## Instructions to follow
Filter these entries down to the lines that hold the word "knitrout", and show each of them.

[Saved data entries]
**********

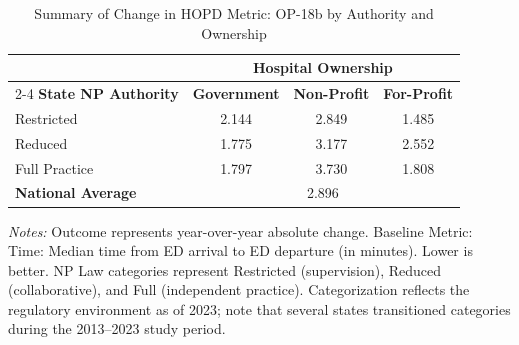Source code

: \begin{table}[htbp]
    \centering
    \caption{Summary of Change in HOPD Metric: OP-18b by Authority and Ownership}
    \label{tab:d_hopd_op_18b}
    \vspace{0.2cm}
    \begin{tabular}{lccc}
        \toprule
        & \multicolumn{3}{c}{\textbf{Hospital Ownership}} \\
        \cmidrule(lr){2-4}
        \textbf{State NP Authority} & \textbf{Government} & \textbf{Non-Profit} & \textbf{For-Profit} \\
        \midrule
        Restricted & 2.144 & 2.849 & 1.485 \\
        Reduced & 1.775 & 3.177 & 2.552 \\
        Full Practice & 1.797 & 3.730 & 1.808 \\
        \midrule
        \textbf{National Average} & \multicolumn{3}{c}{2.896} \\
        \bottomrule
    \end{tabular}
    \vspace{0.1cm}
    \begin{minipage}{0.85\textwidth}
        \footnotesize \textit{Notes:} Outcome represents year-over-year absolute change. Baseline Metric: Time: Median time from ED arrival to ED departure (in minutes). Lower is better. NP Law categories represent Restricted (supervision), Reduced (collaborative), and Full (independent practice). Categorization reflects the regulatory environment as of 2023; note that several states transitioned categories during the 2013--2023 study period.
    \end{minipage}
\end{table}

**********

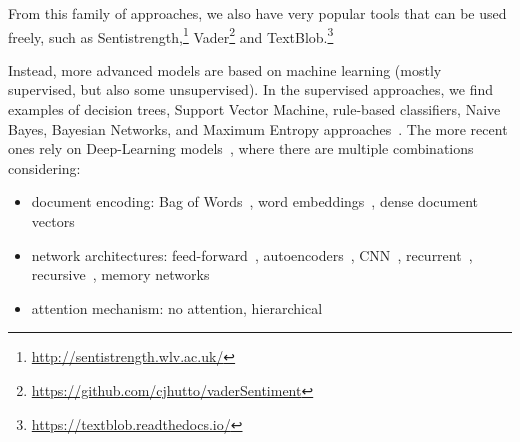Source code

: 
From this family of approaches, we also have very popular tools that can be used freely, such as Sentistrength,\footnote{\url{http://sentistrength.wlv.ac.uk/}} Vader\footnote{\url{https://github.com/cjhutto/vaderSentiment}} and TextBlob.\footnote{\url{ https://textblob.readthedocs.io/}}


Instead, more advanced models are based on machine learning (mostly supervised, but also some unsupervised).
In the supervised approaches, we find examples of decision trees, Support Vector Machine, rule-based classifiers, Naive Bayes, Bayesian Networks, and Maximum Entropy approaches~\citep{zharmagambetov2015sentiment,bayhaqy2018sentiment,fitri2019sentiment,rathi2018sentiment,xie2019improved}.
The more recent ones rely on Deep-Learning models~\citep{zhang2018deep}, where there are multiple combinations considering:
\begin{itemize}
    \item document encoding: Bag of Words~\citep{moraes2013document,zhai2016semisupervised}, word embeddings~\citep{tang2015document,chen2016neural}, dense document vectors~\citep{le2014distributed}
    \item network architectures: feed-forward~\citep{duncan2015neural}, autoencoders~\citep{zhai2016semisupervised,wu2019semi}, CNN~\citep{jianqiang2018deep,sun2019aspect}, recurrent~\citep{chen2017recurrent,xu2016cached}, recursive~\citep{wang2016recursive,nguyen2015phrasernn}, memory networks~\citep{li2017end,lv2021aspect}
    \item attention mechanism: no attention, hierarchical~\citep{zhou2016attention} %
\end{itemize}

**********

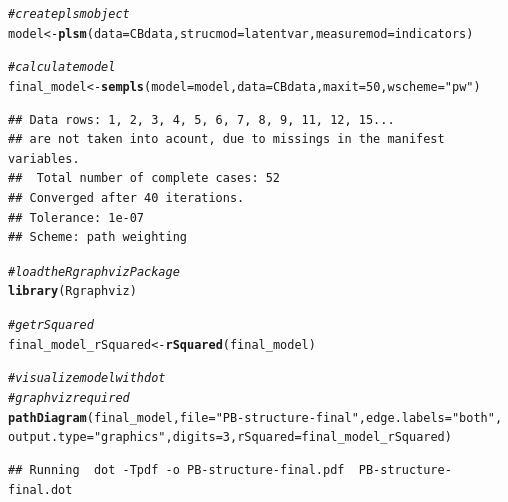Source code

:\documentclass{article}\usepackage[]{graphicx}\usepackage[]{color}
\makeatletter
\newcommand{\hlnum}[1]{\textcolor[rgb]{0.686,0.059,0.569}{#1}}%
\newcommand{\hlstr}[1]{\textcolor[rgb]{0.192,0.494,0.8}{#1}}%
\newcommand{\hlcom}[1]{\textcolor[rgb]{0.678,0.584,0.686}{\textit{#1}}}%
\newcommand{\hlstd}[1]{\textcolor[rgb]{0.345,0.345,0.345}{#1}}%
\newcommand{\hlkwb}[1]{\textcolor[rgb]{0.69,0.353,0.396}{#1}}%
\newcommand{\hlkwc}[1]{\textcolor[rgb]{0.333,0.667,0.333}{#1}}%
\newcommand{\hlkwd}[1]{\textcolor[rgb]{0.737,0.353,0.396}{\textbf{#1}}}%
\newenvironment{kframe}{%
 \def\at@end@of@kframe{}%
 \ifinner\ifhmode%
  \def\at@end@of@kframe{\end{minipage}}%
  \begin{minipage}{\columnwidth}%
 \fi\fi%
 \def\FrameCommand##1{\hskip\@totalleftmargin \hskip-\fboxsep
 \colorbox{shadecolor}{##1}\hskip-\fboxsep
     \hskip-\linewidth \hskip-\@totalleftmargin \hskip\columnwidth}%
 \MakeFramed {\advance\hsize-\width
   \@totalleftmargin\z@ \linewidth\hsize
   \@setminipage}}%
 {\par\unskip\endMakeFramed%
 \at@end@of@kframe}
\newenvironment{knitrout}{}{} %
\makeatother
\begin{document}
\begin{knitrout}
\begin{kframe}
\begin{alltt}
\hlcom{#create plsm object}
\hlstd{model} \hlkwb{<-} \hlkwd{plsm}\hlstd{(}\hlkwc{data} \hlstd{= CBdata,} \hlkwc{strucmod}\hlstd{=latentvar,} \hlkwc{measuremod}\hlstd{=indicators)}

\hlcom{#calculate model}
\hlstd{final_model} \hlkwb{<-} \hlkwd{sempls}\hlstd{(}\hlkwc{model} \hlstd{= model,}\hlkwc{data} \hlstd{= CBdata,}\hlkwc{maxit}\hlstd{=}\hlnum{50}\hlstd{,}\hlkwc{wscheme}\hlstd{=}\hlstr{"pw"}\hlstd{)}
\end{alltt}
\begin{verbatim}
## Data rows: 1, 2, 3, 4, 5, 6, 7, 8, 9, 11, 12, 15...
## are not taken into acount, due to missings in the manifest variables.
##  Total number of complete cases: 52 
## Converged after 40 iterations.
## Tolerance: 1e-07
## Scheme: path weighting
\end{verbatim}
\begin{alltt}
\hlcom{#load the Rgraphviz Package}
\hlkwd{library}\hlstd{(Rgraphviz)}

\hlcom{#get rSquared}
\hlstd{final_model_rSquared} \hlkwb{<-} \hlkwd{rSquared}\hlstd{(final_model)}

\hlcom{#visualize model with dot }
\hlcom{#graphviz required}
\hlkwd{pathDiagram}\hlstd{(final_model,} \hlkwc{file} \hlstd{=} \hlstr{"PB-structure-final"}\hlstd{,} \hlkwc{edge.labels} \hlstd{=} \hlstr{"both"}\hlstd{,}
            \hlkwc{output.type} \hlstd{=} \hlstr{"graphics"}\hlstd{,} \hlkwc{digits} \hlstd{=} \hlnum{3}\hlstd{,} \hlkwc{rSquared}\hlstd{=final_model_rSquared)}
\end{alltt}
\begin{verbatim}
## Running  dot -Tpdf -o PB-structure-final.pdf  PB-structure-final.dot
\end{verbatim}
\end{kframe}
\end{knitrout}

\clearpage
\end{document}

**********

## Written answer
\newenvironment{knitrout}{}{} %
\begin{knitrout}
\end{knitrout}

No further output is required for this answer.